### WHAT THE EXERCISE ASKS
The word "final" marks the lines to find; copy every such line from the data below.

=== Begin Enclosure ===

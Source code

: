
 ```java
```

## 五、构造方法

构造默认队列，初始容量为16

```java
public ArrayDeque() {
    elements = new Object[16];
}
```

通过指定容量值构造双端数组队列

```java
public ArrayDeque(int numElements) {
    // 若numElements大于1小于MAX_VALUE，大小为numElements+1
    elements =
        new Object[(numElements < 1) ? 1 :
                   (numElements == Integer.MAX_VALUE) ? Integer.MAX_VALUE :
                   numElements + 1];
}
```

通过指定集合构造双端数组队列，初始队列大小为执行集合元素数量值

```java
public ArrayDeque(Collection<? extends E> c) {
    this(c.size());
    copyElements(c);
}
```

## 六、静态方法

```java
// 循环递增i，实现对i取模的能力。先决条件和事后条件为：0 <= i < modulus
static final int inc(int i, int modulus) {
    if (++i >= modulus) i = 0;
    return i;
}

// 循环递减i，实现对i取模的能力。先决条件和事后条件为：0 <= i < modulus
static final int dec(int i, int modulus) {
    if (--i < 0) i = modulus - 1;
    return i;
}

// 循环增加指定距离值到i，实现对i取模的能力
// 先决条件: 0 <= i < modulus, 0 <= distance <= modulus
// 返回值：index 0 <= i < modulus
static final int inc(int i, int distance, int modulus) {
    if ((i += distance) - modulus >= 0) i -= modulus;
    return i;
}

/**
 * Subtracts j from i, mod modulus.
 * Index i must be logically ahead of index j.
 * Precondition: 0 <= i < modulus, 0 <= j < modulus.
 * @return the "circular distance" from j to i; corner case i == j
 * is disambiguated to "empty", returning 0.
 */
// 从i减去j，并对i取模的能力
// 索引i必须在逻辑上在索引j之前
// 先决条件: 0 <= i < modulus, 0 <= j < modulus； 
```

=== End Enclosure ===

### TASK ANSWER
static final int inc(int i, int modulus) {
static final int dec(int i, int modulus) {
static final int inc(int i, int distance, int modulus) {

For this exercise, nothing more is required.